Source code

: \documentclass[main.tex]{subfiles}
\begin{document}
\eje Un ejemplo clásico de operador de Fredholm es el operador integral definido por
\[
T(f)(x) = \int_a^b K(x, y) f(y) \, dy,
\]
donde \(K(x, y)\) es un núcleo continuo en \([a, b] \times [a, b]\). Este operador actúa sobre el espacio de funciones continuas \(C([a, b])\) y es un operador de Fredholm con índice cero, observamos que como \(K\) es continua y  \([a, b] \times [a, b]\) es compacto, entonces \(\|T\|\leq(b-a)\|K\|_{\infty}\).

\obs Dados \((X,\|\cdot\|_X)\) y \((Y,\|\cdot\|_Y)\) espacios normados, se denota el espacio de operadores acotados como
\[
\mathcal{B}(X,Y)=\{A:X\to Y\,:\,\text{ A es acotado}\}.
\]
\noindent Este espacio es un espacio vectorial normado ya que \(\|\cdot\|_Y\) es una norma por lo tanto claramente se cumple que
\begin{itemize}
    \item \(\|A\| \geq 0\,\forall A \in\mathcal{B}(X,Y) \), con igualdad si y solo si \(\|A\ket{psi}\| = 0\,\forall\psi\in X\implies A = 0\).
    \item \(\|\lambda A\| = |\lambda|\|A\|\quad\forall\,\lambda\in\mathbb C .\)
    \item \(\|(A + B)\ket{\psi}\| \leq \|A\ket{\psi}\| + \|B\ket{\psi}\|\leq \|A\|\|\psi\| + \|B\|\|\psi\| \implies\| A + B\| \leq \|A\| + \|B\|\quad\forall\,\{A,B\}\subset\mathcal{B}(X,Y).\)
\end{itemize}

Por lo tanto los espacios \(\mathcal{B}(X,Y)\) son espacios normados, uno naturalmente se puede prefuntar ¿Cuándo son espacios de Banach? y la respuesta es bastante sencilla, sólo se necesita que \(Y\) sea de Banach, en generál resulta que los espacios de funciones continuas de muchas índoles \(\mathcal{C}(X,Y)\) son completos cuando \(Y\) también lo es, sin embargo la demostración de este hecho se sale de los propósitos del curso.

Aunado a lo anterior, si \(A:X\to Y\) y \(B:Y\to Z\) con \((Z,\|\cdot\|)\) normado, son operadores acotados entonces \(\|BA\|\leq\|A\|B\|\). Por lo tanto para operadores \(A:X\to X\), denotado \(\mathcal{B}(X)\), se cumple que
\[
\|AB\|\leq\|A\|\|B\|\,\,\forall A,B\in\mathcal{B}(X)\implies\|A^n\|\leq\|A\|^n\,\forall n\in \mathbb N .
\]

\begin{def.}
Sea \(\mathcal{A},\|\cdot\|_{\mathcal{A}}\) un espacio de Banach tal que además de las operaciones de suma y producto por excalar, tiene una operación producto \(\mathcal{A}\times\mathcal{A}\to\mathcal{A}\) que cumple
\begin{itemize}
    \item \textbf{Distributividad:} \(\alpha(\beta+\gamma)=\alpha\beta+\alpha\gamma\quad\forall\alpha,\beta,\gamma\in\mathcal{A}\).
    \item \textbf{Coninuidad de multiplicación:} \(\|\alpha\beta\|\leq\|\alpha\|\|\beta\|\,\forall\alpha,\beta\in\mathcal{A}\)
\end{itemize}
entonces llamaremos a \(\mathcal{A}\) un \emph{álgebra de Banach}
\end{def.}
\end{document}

▬▬▬▬▬▬

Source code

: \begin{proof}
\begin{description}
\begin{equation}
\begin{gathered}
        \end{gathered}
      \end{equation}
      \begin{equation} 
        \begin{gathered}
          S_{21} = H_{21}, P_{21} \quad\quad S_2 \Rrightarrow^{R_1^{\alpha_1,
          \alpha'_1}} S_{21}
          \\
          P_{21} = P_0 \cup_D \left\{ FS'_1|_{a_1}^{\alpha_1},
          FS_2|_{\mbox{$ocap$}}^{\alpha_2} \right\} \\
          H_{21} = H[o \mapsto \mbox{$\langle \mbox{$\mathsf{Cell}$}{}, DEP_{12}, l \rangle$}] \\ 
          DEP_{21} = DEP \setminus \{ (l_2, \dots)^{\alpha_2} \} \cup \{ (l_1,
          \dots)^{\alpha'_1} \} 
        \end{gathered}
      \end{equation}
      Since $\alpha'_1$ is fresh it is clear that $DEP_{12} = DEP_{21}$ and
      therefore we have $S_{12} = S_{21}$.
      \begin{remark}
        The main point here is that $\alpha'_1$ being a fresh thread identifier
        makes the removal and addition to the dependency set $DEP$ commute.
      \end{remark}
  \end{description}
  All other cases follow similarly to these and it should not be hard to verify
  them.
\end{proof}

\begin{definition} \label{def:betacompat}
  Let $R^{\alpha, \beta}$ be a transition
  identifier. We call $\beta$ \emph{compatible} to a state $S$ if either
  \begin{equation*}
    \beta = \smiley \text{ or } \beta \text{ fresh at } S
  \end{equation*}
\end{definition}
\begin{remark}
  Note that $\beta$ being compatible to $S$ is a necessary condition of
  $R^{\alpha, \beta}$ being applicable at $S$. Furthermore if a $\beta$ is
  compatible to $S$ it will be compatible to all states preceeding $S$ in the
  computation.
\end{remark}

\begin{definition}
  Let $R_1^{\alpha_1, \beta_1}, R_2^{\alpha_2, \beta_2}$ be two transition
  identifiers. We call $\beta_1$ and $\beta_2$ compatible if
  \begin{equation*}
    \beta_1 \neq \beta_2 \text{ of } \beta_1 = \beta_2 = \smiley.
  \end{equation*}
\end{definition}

▬▬▬▬▬▬

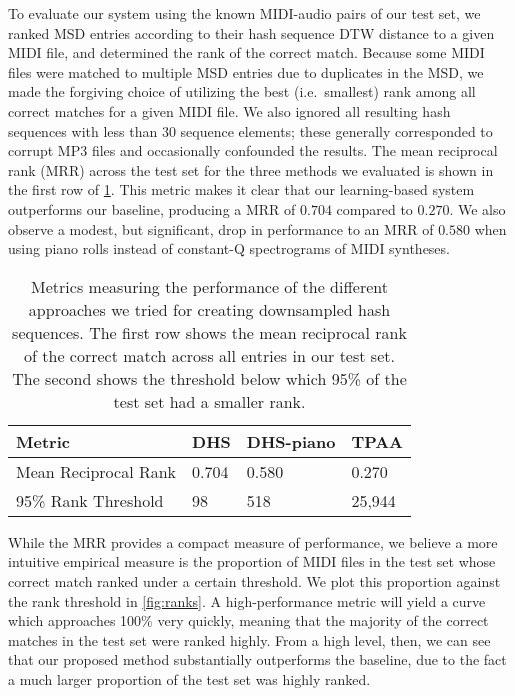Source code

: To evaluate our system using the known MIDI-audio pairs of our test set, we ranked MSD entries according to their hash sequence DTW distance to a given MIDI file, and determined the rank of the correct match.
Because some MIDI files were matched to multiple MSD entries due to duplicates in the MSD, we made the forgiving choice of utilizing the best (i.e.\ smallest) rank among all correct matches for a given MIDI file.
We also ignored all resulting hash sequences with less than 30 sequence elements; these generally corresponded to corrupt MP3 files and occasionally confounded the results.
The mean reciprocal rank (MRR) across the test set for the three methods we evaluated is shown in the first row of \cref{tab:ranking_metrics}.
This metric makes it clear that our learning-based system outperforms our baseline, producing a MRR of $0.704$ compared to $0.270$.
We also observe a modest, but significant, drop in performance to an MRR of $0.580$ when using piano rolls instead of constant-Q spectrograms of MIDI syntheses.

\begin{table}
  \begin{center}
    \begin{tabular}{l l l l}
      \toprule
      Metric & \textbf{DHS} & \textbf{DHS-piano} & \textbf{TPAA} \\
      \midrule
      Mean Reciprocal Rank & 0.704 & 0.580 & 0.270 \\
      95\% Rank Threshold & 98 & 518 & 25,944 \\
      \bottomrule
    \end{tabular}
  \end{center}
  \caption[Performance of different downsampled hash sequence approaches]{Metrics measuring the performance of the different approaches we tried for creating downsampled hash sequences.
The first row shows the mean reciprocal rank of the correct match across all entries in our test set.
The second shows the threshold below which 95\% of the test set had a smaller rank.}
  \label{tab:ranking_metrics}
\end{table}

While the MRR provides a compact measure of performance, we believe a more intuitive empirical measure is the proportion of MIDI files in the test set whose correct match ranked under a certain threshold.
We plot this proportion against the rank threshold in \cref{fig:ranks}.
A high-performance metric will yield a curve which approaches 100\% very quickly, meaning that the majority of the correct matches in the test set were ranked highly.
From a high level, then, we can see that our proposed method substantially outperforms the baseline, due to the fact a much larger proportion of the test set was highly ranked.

▬▬▬▬▬▬

(The task): Using the data above, repeat exactly the lines that begin at the line with "Mean Reciprocal Rank &" and end at the line with "The first row shows", both ends included.

(Solution for this exercise):
      Mean Reciprocal Rank & 0.704 & 0.580 & 0.270 \\
      95\% Rank Threshold & 98 & 518 & 25,944 \\
      \bottomrule
    \end{tabular}
  \end{center}
  \caption[Performance of different downsampled hash sequence approaches]{Metrics measuring the performance of the different approaches we tried for creating downsampled hash sequences.
The first row shows the mean reciprocal rank of the correct match across all entries in our test set.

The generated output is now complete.